Materna:
Bestes Umsatzergebnis erzielt


[6.4.2021] Das Beratungsunternehmen Materna hat im Corona-Jahr 2020 das beste Unternehmensergebnis seit Bestehen erzielt und vermehrt für den öffentlichen Sektor gearbeitet.

Das IT-Beratungsunternehmen Materna Information & Communications SE hat trotz Corona-Pandemie das Geschäftsjahr 2020 mit einem Umsatzrekord abgeschlossen. Wie das Unternehmen jetzt mitteilt, beträgt der vorläufige Gruppenumsatz für 2020 355,1 Millionen Euro. Das entspreche einer Umsatzsteigerung von 9,6 Prozent gegenüber dem Vorjahr (323,8 Millionen Euro in 2019) und sei der höchste Umsatz in der 40-jährigen Geschichte des Familienunternehmens.
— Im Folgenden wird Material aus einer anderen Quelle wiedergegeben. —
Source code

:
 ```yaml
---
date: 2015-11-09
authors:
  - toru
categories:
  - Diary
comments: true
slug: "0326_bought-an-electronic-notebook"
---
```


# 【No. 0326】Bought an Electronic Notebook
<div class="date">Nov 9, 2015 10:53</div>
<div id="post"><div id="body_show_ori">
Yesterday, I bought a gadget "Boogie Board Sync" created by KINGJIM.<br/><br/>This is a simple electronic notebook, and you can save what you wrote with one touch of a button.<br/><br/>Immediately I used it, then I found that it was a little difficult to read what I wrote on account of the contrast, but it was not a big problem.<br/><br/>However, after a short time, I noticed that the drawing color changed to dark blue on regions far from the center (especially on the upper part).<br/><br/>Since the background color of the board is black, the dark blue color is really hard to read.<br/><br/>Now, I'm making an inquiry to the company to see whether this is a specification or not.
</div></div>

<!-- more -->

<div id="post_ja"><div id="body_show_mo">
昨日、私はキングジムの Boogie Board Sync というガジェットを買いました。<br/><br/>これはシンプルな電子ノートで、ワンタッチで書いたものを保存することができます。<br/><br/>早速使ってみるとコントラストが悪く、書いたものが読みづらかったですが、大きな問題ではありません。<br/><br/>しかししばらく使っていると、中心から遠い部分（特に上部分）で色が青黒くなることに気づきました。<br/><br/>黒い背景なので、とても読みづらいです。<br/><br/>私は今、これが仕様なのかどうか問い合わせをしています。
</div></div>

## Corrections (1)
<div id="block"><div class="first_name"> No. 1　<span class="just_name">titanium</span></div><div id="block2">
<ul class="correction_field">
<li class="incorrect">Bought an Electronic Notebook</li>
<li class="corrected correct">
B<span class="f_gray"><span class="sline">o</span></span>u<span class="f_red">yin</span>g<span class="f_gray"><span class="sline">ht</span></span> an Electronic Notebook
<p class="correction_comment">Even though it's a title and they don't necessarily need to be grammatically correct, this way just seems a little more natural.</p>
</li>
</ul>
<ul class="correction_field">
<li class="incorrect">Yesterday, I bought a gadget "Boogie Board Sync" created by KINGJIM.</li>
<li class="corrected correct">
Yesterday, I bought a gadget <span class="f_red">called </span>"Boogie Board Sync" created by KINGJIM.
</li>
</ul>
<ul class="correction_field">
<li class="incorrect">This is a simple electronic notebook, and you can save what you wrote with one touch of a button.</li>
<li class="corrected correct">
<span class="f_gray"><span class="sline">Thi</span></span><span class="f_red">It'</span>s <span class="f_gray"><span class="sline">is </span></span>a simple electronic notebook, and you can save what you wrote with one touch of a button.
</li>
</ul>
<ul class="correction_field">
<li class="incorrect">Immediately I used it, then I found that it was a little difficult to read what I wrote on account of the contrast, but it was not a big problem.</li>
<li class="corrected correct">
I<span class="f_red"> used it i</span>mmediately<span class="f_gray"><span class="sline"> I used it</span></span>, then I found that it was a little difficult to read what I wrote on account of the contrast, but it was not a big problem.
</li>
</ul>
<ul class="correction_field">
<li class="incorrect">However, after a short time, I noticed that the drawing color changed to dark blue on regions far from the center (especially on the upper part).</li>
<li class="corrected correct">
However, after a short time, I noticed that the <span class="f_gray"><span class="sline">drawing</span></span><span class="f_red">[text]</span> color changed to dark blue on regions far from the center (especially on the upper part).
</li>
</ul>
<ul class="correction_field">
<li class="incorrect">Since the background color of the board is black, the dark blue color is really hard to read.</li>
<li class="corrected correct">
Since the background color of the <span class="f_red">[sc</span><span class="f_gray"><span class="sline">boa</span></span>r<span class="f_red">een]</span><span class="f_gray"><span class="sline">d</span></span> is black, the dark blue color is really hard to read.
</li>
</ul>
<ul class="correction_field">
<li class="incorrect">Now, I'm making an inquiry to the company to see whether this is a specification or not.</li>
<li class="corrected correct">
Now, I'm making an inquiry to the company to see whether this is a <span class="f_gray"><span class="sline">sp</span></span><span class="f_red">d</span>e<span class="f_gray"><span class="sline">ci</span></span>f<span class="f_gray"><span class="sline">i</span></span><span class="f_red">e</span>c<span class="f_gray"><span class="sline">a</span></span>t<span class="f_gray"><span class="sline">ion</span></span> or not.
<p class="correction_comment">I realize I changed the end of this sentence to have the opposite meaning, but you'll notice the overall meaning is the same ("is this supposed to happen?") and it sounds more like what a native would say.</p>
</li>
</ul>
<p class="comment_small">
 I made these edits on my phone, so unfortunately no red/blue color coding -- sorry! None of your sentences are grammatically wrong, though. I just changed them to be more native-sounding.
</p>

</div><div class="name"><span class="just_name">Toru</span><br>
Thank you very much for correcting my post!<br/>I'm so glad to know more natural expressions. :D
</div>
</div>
Das rein organische Wachstum betrage 13,5 Prozent, da Materna sich im vergangenen Jahr portfoliobereinigend von Beteiligungen und Tochtergesellschaften getrennt hat.
Wie für die gesamte Wirtschaft stand auch für Materna das Jahr 2020 ganz im Zeichen der Corona-Pandemie. „Wir haben zahlreichen Unternehmen und Behörden dabei geholfen, ihre Digitalisierungsvorhaben erfolgreich voranzutreiben“, berichtet Martin Wibbe, CEO und Vorstandsvorsitzender der Materna-Gruppe. Materna ist auf Beratungs- und Implementierungsleistungen für die digitale Transformation spezialisiert. Besonders gewachsen seien die Bereiche Cloud, Applikationsmodernisierung, Cyber Security, Service-Management und End-to-End-Prozessberatung für SAP. Zudem habe Materna über 250 neue Beschäftigte eingestellt. Für dieses Jahr sind laut Unternehmen mehr als 400 neue Stellen geplant. Corona-bedingt arbeiten inzwischen mehr als 90 Prozent der Mitarbeiter im Homeoffice. Einer Mitarbeiterbefragung zufolge möchten sie dies auch nach Corona fortsetzen.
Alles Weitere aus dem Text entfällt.